On Wed, 9 Jul 2025 at 11:06, Waiman Long <longman@...hat.com> wrote:
>
> This race condition is possible especially if a preemption happens right
> after releasing the lock but before acquiring the wait_lock. Rwsem's
> __up_write() and __up_read() helpers have already disabled
> preemption to minimize this vulnernable time period, do the same for
> __mutex_unlock_slowpath() to minimize the chance of this race condition.

I think this patch is actively detrimental, in that it only helps hide
the bug. The bug still exists, it's just harder to hit.

Maybe that is worth it as a "hardening" thing, but I feel this makes
people believe even *more* that they can use mutexes for object
lifetimes.

And that's a fundamentally buggy assumption. Locking is about mutual
exclusion, not lifetimes. There are very specific things where
"release the lock" also releases an object, but they should be
considered very very special.

All objects that aren't purely thread-local should have lifetimes that
depend *solely* on refcounts. Anything else is typically a serious
bug, or needs to be actively discouraged, not encouraged like this.

Even with things like RCU, the lifetime of the object should be about
refcounts, and the RCU thing should be purely about "I'm going
asynchronous lookups that aren't protected by any locks outside this
object, so I may see objects that are being torn down".

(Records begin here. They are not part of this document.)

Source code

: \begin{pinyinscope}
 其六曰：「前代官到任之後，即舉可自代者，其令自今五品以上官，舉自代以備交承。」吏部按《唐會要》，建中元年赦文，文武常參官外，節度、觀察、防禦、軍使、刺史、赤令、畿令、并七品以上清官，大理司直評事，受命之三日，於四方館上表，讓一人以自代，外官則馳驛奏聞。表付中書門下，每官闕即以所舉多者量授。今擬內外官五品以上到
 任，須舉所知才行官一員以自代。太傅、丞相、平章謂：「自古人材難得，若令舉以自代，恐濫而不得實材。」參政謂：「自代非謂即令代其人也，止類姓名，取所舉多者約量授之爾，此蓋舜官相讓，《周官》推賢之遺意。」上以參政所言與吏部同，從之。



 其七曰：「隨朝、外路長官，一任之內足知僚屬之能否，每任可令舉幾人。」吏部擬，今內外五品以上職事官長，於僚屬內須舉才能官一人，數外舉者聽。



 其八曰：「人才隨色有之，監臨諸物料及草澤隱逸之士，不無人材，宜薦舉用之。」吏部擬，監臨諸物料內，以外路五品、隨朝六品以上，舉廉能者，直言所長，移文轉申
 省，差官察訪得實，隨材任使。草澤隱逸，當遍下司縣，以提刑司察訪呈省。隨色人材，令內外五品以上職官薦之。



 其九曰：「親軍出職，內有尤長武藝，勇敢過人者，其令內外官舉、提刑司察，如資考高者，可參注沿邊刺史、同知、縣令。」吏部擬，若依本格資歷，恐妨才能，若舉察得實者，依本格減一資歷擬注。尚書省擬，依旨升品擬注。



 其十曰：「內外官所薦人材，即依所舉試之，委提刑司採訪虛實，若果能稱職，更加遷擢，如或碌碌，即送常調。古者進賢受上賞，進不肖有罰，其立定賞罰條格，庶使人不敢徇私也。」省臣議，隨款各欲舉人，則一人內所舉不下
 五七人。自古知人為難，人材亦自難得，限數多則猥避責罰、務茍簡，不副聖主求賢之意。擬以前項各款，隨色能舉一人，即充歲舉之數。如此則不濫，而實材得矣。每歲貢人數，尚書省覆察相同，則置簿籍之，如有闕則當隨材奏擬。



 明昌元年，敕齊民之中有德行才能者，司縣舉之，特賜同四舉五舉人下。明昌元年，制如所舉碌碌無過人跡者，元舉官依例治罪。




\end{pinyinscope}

I absolutely detest the notion of "let's make locking be tied to
object lifetimes".

Note that locks *outside* the object is obviously very very normal,
but then the *lock* has a totally different lifetime entirely, and the
lifetime of the lock has nothing to do with the lifetime of the
object.

Please don't confuse the two. This was eventpoll being completely
broken. As usual. We've had less eventpoll breakage lately than we
historically used to have, but that's hopefully because that horrid
pile is not actively developed any more, and is slowly - oh so very
slowly - getting fixed.

I'm very sad that io_uring ended up with eventpoll support, but that
was sold on the premise that it makes it easier to incrementally turn
some eventpoll user into an io_uring user. I certainly hope it leads
to less epoll use in the long run, rather than more.